Tout cela fait que la pression sociale qui, grâce à la Loi 101 et à l’Accord sur l’immigration, devrait normalement jouer en faveur de l’intégration à la majorité francophone a perdu beaucoup de sa force.

3- L’illusion du Québec français

J’ai ensuite souligné qu’il y a présentement une illusion largement répandue à l’effet que le Québec actuel serait un pays français. Cela vient sans doute du fait que la Loi 101 déclare, à son article 1, que « le français est la langue officielle du Québec ».

De là, certains ont conclu, comme le fait le Document de consultation de la Commission, que « au Québec, le français est la langue officielle ». Malheureusement, cela est inexact.

Ce qu’il faudrait dire, c’est : « au Québec, le français est une langue officielle » puisqu’il y en a une autre, l’anglais, qui est également officielle dans les lois et tribunaux du Québec aussi bien que dans les lois et tribunaux du Canada ainsi que dans toutes les matières qui, comme l’immigration, la radiodiffusion, les douanes et les nombreuses autres, relèvent du Parlement canadien.

Cette illusion est pernicieuse car elle amène même la Commission, dans son Document de consultation, à poser le problème « comme si » le Québec n’avait qu’un seul gouvernement, qu’une seule langue officielle et qu’une seule langue publique commune.

Ce qui, évidemment, risque de fausser l’analyse et d’invalider les solutions proposées.

4- Le Québec actuel est un pays bilingue

La conséquence de tout ceci, c’est que le Québec n’est, ni en droit ni en fait, un pays français et qu’il ne pourra jamais le devenir tant qu’il restera une province canadienne.
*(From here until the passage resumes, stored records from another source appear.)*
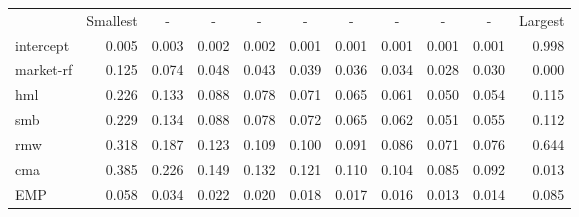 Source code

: \begin{tabular}{lrrrrrrrrrr}
      & \multicolumn{1}{l}{Smallest} & \multicolumn{1}{c}{-} & \multicolumn{1}{c}{-} & \multicolumn{1}{c}{-} & \multicolumn{1}{c}{-} & \multicolumn{1}{c}{-} & \multicolumn{1}{c}{-} & \multicolumn{1}{c}{-} & \multicolumn{1}{c}{-} & \multicolumn{1}{l}{Largest} \\
intercept & 0.005 & 0.003 & 0.002 & 0.002 & 0.001 & 0.001 & 0.001 & 0.001 & 0.001 & 0.998 \\
market-rf & 0.125 & 0.074 & 0.048 & 0.043 & 0.039 & 0.036 & 0.034 & 0.028 & 0.030 & 0.000 \\
hml   & 0.226 & 0.133 & 0.088 & 0.078 & 0.071 & 0.065 & 0.061 & 0.050 & 0.054 & 0.115 \\
smb   & 0.229 & 0.134 & 0.088 & 0.078 & 0.072 & 0.065 & 0.062 & 0.051 & 0.055 & 0.112 \\
rmw   & 0.318 & 0.187 & 0.123 & 0.109 & 0.100 & 0.091 & 0.086 & 0.071 & 0.076 & 0.644 \\
cma   & 0.385 & 0.226 & 0.149 & 0.132 & 0.121 & 0.110 & 0.104 & 0.085 & 0.092 & 0.013 \\
EMP   & 0.058 & 0.034 & 0.022 & 0.020 & 0.018 & 0.017 & 0.016 & 0.013 & 0.014 & 0.085 \\
\end{tabular}%
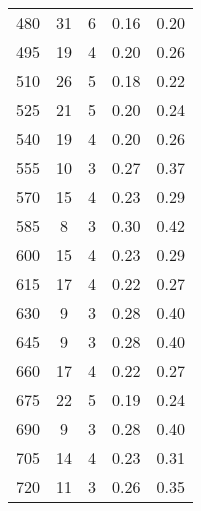 \begin{table}
\begin{tabular}{S S S S S }
480  & 31  & 6  & 0.16  & 0.20\\ 
495  & 19  & 4  & 0.20  & 0.26\\ 
510  & 26  & 5  & 0.18  & 0.22\\ 
525  & 21  & 5  & 0.20  & 0.24\\ 
540  & 19  & 4  & 0.20  & 0.26\\ 
555  & 10  & 3  & 0.27  & 0.37\\ 
570  & 15  & 4  & 0.23  & 0.29\\ 
585  & 8  & 3  & 0.30  & 0.42\\ 
600  & 15  & 4  & 0.23  & 0.29\\ 
615  & 17  & 4  & 0.22  & 0.27\\ 
630  & 9  & 3  & 0.28  & 0.40\\ 
645  & 9  & 3  & 0.28  & 0.40\\ 
660  & 17  & 4  & 0.22  & 0.27\\ 
675  & 22  & 5  & 0.19  & 0.24\\ 
690  & 9  & 3  & 0.28  & 0.40\\ 
705  & 14  & 4  & 0.23  & 0.31\\ 
720  & 11  & 3  & 0.26  & 0.35\\ 
\bottomrule 
\end{tabular} 
\end{table} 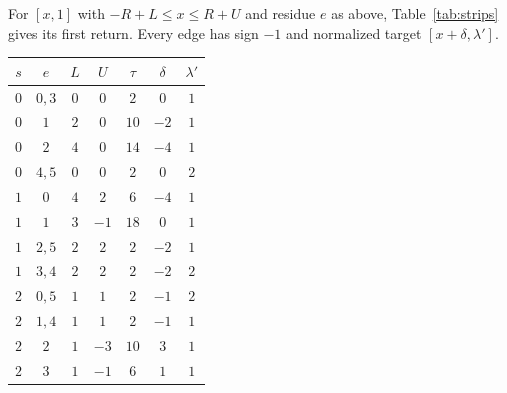 \begin{lemma}\label{lem:strips}
For $[x,1]$ with $-R+L\le x\le R+U$ and residue $e$ as above,
Table~\ref{tab:strips} gives its first return. Every edge has sign
$-1$ and normalized target $[x+\delta,\lambda']$.
\end{lemma}

\begin{center}
\begin{minipage}{\linewidth}
\centering
\begin{tabular}{ccccccc}
\toprule
$s$ & $e$ & $L$ & $U$ & $\tau$ & $\delta$ & $\lambda'$\\
\midrule
$0$ & $0,3$ & $0$ & $0$ & $2$ & $0$ & $1$\\
$0$ & $1$ & $2$ & $0$ & $10$ & $-2$ & $1$\\
$0$ & $2$ & $4$ & $0$ & $14$ & $-4$ & $1$\\
$0$ & $4,5$ & $0$ & $0$ & $2$ & $0$ & $2$\\
\midrule
$1$ & $0$ & $4$ & $2$ & $6$ & $-4$ & $1$\\
$1$ & $1$ & $3$ & $-1$ & $18$ & $0$ & $1$\\
$1$ & $2,5$ & $2$ & $2$ & $2$ & $-2$ & $1$\\
$1$ & $3,4$ & $2$ & $2$ & $2$ & $-2$ & $2$\\
\midrule
$2$ & $0,5$ & $1$ & $1$ & $2$ & $-1$ & $2$\\
$2$ & $1,4$ & $1$ & $1$ & $2$ & $-1$ & $1$\\
$2$ & $2$ & $1$ & $-3$ & $10$ & $3$ & $1$\\
$2$ & $3$ & $1$ & $-1$ & $6$ & $1$ & $1$\\
\bottomrule
\end{tabular}
\label{tab:strips}
\end{minipage}
\end{center}

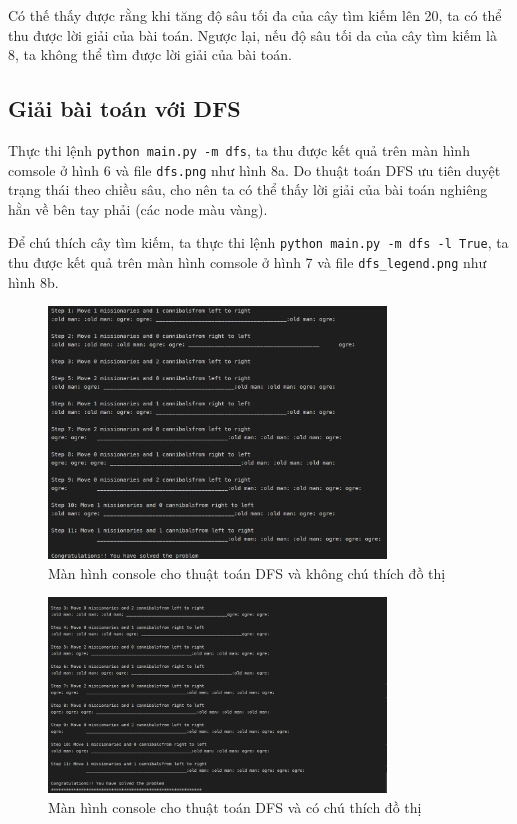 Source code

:\documentclass[a4paper, 11pt]{article}
\begin{document}
Có thế thấy được rằng khi tăng độ sâu tối đa của cây tìm kiếm lên 20, ta có thể thu được lời giải của bài toán. Ngược lại, nếu độ sâu tối da của cây tìm kiếm là 8, ta không thể tìm được lời giải của bài toán.

\subsection{Giải bài toán với DFS}

Thực thi lệnh \lstinline|python main.py -m dfs|, ta thu được kết quả trên màn hình comsole ở hình 6 và file \lstinline|dfs.png| như hình 8a. Do thuật toán DFS ưu tiên duyệt trạng thái theo chiều sâu, cho nên ta có thể thấy lời giải của bài toán nghiêng hằn về bên tay phải (các node màu vàng).

Để chú thích cây tìm kiếm, ta thực thi lệnh \lstinline|python main.py -m dfs -l True|, ta thu được kết quả trên màn hình comsole ở hình 7 và file \lstinline|dfs_legend.png| như hình 8b.

\begin{figure}[H]
    \centering
    \includegraphics[width=0.8\textwidth,height=0.8\textheight,keepaspectratio]{dfs_console.png}
    \caption{Màn hình console cho thuật toán DFS và không chú thích đồ thị}
\end{figure}

\begin{figure}[H]
    \centering
    \includegraphics[width=0.8\textwidth,height=0.8\textheight,keepaspectratio]{dfs_console_legend.png}
    \caption{Màn hình console cho thuật toán DFS và có chú thích đồ thị}
\end{figure}
\end{document}
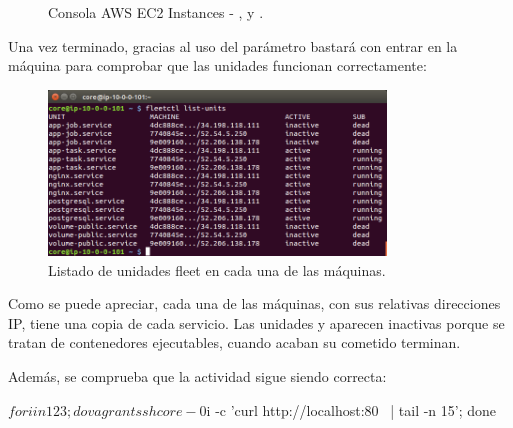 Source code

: \begin{figure}[H]
\caption{Consola AWS EC2 Instances - ,  y .}
\end{figure}

Una vez terminado, gracias al uso del parámetro  bastará con entrar en la máquina  para comprobar que las unidades funcionan correctamente:


\begin{figure}[H]
\centering
\includegraphics[width=0.8\textwidth]{images/figures/fleetctl-list-units.png}
\caption{Listado de unidades fleet en cada una de las máquinas.}
\end{figure}

Como se puede apreciar, cada una de las máquinas, con sus relativas direcciones IP, tiene una copia de cada servicio. Las unidades  y  aparecen inactivas porque se tratan de contenedores ejecutables, cuando acaban su cometido terminan.

Además, se comprueba que la actividad sigue siendo correcta:

\begin{code}
$ for i in 1 2 3; do vagrant ssh core-0$i -c 'curl http://localhost:80 \
  | tail -n 15'; done
\end{code}

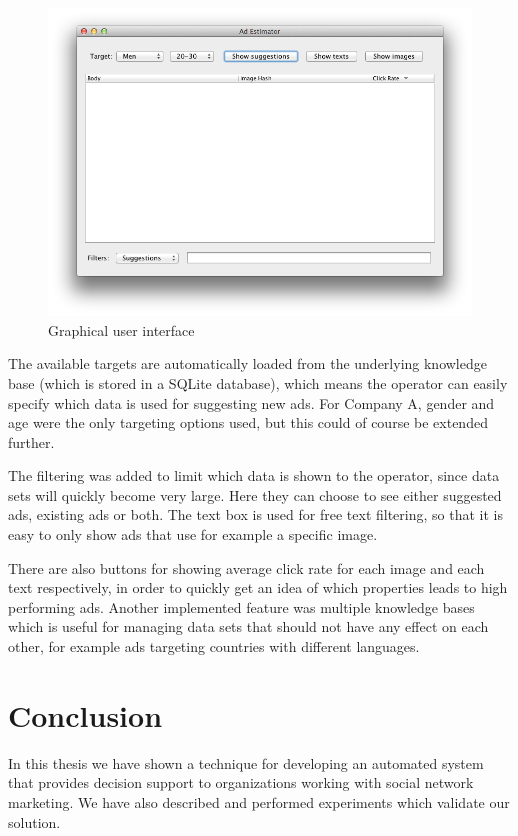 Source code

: \documentclass{sig-alternate}
\begin{document}
\begin{figure}[htpb]
    \centering
    \includegraphics[width=\columnwidth]{gui-screenshot.png}
    \caption{Graphical user interface}
    \label{fig:GUI}
\end{figure}

The available targets are automatically loaded from the underlying knowledge base (which is stored in a SQLite database), which means the operator can easily specify which data is used for suggesting new ads. For Company A, gender and age were the only targeting options used, but this could of course be extended further.

The filtering was added to limit which data is shown to the operator, since data sets will quickly become very large. Here they can choose to see either suggested ads, existing ads or both. The text box is used for free text filtering, so that it is easy to only show ads that use for example a specific image.

There are also buttons for showing average click rate for each image and each text respectively, in order to quickly get an idea of which properties leads to high performing ads. Another implemented feature was multiple knowledge bases which is useful for managing data sets that should not have any effect on each other, for example ads targeting countries with different languages.

\section{Conclusion}
\label{ch:Conclusion}
In this thesis we have shown a technique for developing an automated system that provides decision support to organizations working with social network marketing. We have also described and performed experiments which validate our solution.
\end{document}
Un Québec qui n’est pas souverain ne sera jamais un pays français, mais restera toujours un pays bilingue. Cela est l’évidence même.

5- Un choix inéluctable

Le Québec est donc devant un choix qui engage tout son avenir. Pour répondre à ses besoins démographiques, assurer son développement et être de son temps, le Québec doit être accueillant, pluriel et ouvert à la diversité.

Mais pour cela, il doit être assuré de sa sécurité identitaire, ce qui exigerait l’encadrement d’un pays français, donc ne faisant plus partie d’un Canada forcément bilingue. Choix inéluctable, dont tous les Québécois doivent être pleinement conscients.

En terminant ma présentation, j’ai exprimé le vœu que, même s’il n’appartient pas à la Commission de se prononcer sur la question du statut constitutionnel du Québec, elle ne gomme pas, dans son rapport, cet aspect fondamental qui est à la source même du problème qui a été confié à son analyse. Car un Québec français ferait toute la différence.

Pour en convaincre les Commissaires, je leur ai suggéré de faire un petit test : « à la fin de vos travaux, leur ai-je suggéré, faites l’exercice de placer vos recommandations d’abord dans le contexte d’un Québec-province et, ensuite, dans le contexte d’un Québec-pays – puis comparez les résultats. Vous verrez tout de suite la différence ».